Segment Start: Working data

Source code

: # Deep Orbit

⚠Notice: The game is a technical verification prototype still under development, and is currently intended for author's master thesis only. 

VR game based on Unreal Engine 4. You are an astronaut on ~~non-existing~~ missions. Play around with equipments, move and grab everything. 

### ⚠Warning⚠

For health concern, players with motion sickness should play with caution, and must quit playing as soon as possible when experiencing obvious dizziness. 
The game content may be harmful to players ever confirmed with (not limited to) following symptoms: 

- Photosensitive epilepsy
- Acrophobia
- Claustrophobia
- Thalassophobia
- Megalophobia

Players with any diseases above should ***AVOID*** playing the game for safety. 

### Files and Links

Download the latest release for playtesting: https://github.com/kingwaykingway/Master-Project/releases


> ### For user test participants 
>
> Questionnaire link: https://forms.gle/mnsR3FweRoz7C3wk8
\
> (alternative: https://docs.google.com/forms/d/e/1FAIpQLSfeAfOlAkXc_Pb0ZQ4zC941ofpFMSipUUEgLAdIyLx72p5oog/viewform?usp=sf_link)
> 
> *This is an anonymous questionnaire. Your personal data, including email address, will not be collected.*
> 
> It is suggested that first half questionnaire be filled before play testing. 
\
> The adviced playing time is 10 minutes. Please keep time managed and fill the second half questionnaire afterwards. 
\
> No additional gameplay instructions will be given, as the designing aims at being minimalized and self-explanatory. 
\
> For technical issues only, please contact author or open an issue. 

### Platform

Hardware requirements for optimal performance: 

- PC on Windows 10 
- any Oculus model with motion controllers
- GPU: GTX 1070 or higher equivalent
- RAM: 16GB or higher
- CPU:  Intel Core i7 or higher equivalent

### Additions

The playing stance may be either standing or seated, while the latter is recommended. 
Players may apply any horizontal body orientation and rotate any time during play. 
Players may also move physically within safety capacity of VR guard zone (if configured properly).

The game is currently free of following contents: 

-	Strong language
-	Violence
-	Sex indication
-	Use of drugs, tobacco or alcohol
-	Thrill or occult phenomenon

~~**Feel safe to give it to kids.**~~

Segment End: Working data

_About this task_
Filter by the word "author": copy every line of the data that holds it.

_Result_
⚠Notice: The game is a technical verification prototype still under development, and is currently intended for author's master thesis only. 
> For technical issues only, please contact author or open an issue. 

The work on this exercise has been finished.